The Permutational Invariant Quantum Solver (PIQS) is an open-source Python solver to study the exact Lindbladian dynamics of open quantum systems consisting of identical qubits. It is integrated in QuTiP and can be imported as as a model.

Using this library, the Liouvillian of an ensemble of \(N\) qubits, or two-level systems (TLSs), \(\mathcal{D}_{TLS}(\rho)\), can be built using only polynomial – instead of exponential – resources. This has many applications for the study of realistic quantum optics models of many TLSs and in general as a tool in cavity QED [1].

Consider a system evolving according to the equation

\[ \begin{align}\begin{aligned}\dot{\rho} = \mathcal{D}_\text{TLS}(\rho)=-\frac{i}{\hbar}\lbrack H,\rho \rbrack +\frac{\gamma_\text{CE}}{2}\mathcal{L}_{J_{-}}[\rho] +\frac{\gamma_\text{CD}}{2}\mathcal{L}_{J_{z}}[\rho] +\frac{\gamma_\text{CP}}{2}\mathcal{L}_{J_{+}}[\rho]\\+\sum_{n=1}^{N}\left( \frac{\gamma_\text{E}}{2}\mathcal{L}_{J_{-,n}}[\rho] +\frac{\gamma_\text{D}}{2}\mathcal{L}_{J_{z,n}}[\rho] +\frac{\gamma_\text{P}}{2}\mathcal{L}_{J_{+,n}}[\rho]\right)\end{aligned}\end{align} \]

where \(J_{\alpha,n}=\frac{1}{2}\sigma_{\alpha,n}\) are SU(2) Pauli spin operators, with \({\alpha=x,y,z}\) and \(J_{\pm,n}=\sigma_{\pm,n}\).
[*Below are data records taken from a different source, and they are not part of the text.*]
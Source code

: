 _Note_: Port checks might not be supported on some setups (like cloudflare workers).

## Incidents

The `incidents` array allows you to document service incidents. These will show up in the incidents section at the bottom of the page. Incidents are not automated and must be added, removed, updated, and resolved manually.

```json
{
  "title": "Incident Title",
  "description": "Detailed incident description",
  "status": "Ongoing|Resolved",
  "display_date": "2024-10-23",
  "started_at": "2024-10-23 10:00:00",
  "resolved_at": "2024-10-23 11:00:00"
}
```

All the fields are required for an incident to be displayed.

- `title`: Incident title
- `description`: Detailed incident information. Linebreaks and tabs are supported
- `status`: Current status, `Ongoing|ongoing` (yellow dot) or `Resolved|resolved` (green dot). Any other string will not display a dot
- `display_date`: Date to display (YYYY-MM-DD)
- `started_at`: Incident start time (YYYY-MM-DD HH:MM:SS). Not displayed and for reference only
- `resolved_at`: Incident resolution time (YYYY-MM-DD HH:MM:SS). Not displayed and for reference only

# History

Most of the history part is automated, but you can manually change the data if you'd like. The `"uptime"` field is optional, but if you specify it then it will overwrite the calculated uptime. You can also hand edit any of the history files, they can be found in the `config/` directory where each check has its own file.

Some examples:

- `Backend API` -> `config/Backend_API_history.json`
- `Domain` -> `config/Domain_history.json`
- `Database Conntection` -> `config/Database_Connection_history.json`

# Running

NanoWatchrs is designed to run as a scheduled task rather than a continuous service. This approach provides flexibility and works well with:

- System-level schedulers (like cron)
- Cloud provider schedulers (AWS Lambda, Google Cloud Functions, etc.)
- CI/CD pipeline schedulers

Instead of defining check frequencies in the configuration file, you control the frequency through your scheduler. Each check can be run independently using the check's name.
The collective spin operators are \(J_{\alpha} = \sum_{n}J_{\alpha,n}\) . The Lindblad super-operators are \(\mathcal{L}_{A} = 2A\rho A^\dagger - A^\dagger A \rho - \rho A^\dagger A\).
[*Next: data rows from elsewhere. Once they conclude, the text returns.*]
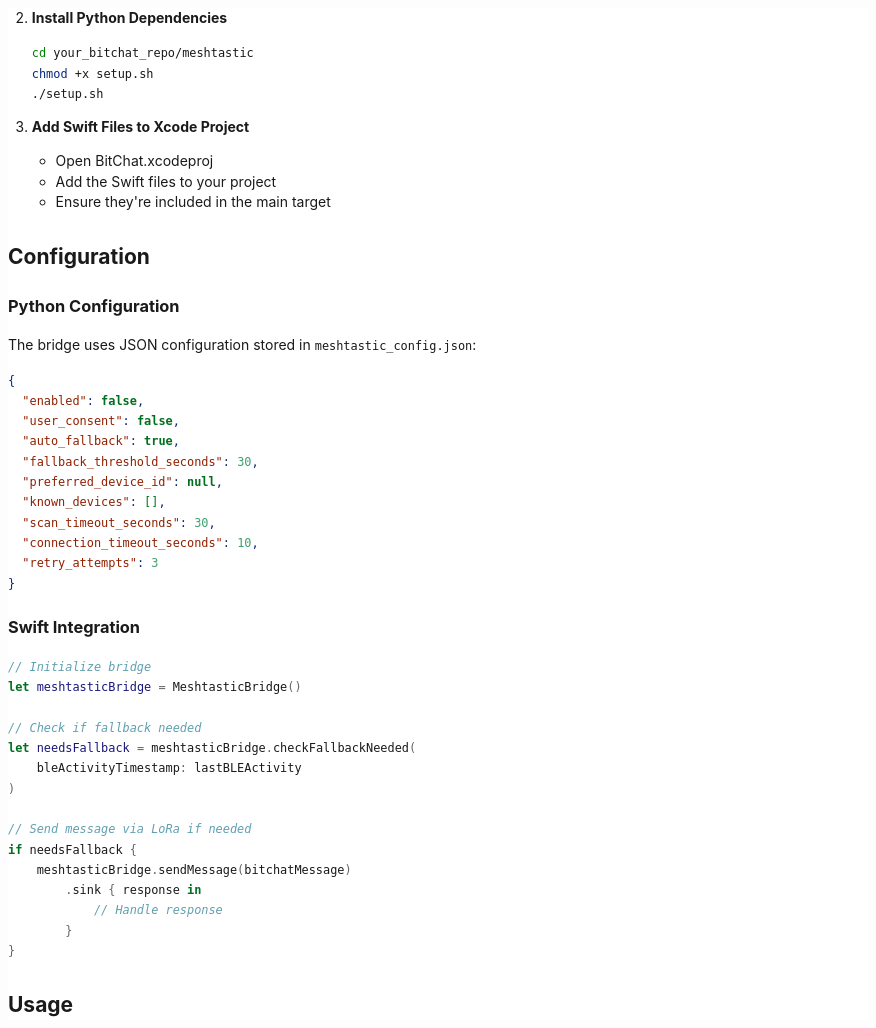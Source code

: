 2. **Install Python Dependencies**
   ```bash
   cd your_bitchat_repo/meshtastic
   chmod +x setup.sh
   ./setup.sh
   ```

3. **Add Swift Files to Xcode Project**
   - Open BitChat.xcodeproj
   - Add the Swift files to your project
   - Ensure they're included in the main target

## Configuration

### Python Configuration

The bridge uses JSON configuration stored in `meshtastic_config.json`:

```json
{
  "enabled": false,
  "user_consent": false,
  "auto_fallback": true,
  "fallback_threshold_seconds": 30,
  "preferred_device_id": null,
  "known_devices": [],
  "scan_timeout_seconds": 30,
  "connection_timeout_seconds": 10,
  "retry_attempts": 3
}
```

### Swift Integration

```swift
// Initialize bridge
let meshtasticBridge = MeshtasticBridge()

// Check if fallback needed
let needsFallback = meshtasticBridge.checkFallbackNeeded(
    bleActivityTimestamp: lastBLEActivity
)

// Send message via LoRa if needed
if needsFallback {
    meshtasticBridge.sendMessage(bitchatMessage)
        .sink { response in
            // Handle response
        }
}
```

## Usage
The inclusion of local processes in the dynamics lead to using a Liouvillian space of dimension \(4^N\). By exploiting the permutational invariance of identical particles [2-8], the Liouvillian \(\mathcal{D}_\text{TLS}(\rho)\) can be built as a block-diagonal matrix in the basis of Dicke states \(|j, m \rangle\).
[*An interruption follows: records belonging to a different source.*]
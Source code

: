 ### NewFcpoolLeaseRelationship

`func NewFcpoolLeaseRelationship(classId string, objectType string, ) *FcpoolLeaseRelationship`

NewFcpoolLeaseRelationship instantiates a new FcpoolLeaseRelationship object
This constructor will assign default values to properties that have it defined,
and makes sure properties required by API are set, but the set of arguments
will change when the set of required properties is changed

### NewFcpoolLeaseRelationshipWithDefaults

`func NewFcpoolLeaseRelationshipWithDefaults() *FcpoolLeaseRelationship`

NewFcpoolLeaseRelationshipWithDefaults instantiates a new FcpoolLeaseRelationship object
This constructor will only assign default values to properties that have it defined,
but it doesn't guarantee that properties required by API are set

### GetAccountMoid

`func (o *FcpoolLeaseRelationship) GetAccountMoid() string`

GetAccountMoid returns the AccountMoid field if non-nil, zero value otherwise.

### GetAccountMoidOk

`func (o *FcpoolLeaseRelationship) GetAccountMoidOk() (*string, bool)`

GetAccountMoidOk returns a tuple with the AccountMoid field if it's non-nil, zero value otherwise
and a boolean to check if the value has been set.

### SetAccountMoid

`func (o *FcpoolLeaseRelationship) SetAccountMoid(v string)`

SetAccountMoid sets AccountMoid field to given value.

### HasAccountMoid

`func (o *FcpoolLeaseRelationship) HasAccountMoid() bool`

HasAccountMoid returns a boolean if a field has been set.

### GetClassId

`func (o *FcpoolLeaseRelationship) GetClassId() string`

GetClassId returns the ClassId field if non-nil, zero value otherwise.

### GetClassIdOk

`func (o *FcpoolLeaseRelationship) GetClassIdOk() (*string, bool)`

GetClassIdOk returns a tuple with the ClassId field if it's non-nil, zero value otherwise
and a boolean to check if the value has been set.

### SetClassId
The system under study is defined by creating an object of the Dicke class, e.g. simply named system, whose first attribute is

system.N, the number of TLSs of the system \(N\).

The rates for collective and local processes are simply defined as

collective_emission defines \(\gamma_\text{CE}\), collective (superradiant) emission
collective_dephasing defines \(\gamma_\text{CD}\), collective dephasing
collective_pumping defines \(\gamma_\text{CP}\), collective pumping.
emission defines \(\gamma_\text{E}\), incoherent emission (losses)
dephasing defines \(\gamma_\text{D}\), local dephasing
pumping defines \(\gamma_\text{P}\), incoherent pumping.

Then the system.lindbladian() creates the total TLS Linbladian superoperator matrix. Similarly, system.hamiltonian defines the TLS hamiltonian of the system \(H_\text{TLS}\).

The system’s Liouvillian can be built using system.liouvillian(). The properties of a Piqs object can be visualized by simply calling system. We give two basic examples on the use of PIQS. In the first example the incoherent emission of N driven TLSs is considered.

from piqs import Dicke
from qutip import steadystate
N = 10
system = Dicke(N, emission = 1, pumping = 2)
L = system.liouvillian()
steady = steadystate(L)

PIQS functions¶
Operators	Command	Description
Collective spin Jx	`jspin(N, "x")`	The collective spin operator Jx. Requires N number of TLS
Collective spin J+	`jspin(N, "+")`	The collective spin operator J+.
Collective spin J-	`jspin(N, "-")`	The collective spin operator Jz.
Collective spin Jx in uncoupled basis	`jspin(N, "z", basis='uncoupled')`	The collective spin operator Jz in the uncoupled basis
Dicke state \|j, m>	`dicke(N, j, m)`	A Dicke state given by \|j, m>
Excited state in uncoupled basis	`excited(N, basis="uncoupled")`	The excited state in the uncoupled basis
GHZ state in the Dicke basis	`ghz(N)`	The GHZ state in the Dicke (default) basis for N number of TLS
Collapse operators of the ensemble	`Dicke.c_ops()`	The collapse operators for the ensemble can be called by the c_ops method of the dicke class.